_WORK INSTRUCTIONS_: From the first entry to the last, restate everything word for word and exclude pictures.

_SOURCE MATERIAL_:
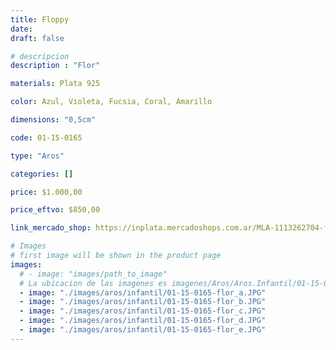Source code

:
 ```yaml
---
title: Floppy
date: 
draft: false

# descripcion
description : "Flor"

materials: Plata 925

color: Azul, Violeta, Fucsia, Coral, Amarillo

dimensions: "0,5cm"

code: 01-15-0165

type: "Aros"

categories: []

price: $1.000,00

price_eftvo: $850,00

link_mercado_shop: https://inplata.mercadoshops.com.ar/MLA-1113262704-floppy-_JM

# Images
# first image will be shown in the product page
images:
  # - image: "images/path_to_image"
  # La ubicacion de las imagenes es imagenes/Aros/Aros.Infantil/01-15-0165-floppy
  - image: "./images/aros/infantil/01-15-0165-flor_a.JPG"
  - image: "./images/aros/infantil/01-15-0165-flor_b.JPG"
  - image: "./images/aros/infantil/01-15-0165-flor_c.JPG"
  - image: "./images/aros/infantil/01-15-0165-flor_d.JPG"
  - image: "./images/aros/infantil/01-15-0165-flor_e.JPG"
---
```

_TASK RESULT_:
Source code

:
 ```yaml
---
title: Floppy
date: 
draft: false

# descripcion
description : "Flor"

materials: Plata 925

color: Azul, Violeta, Fucsia, Coral, Amarillo

dimensions: "0,5cm"

code: 01-15-0165

type: "Aros"

categories: []

price: $1.000,00

price_eftvo: $850,00

link_mercado_shop: https://inplata.mercadoshops.com.ar/MLA-1113262704-floppy-_JM

# Images
# first image will be shown in the product page
images:
  # - image: "images/path_to_image"
  # La ubicacion de las imagenes es imagenes/Aros/Aros.Infantil/01-15-0165-floppy
  - image: "./images/aros/infantil/01-15-0165-flor_a.JPG"
  - image: "./images/aros/infantil/01-15-0165-flor_b.JPG"
  - image: "./images/aros/infantil/01-15-0165-flor_c.JPG"
  - image: "./images/aros/infantil/01-15-0165-flor_d.JPG"
  - image: "./images/aros/infantil/01-15-0165-flor_e.JPG"
---
```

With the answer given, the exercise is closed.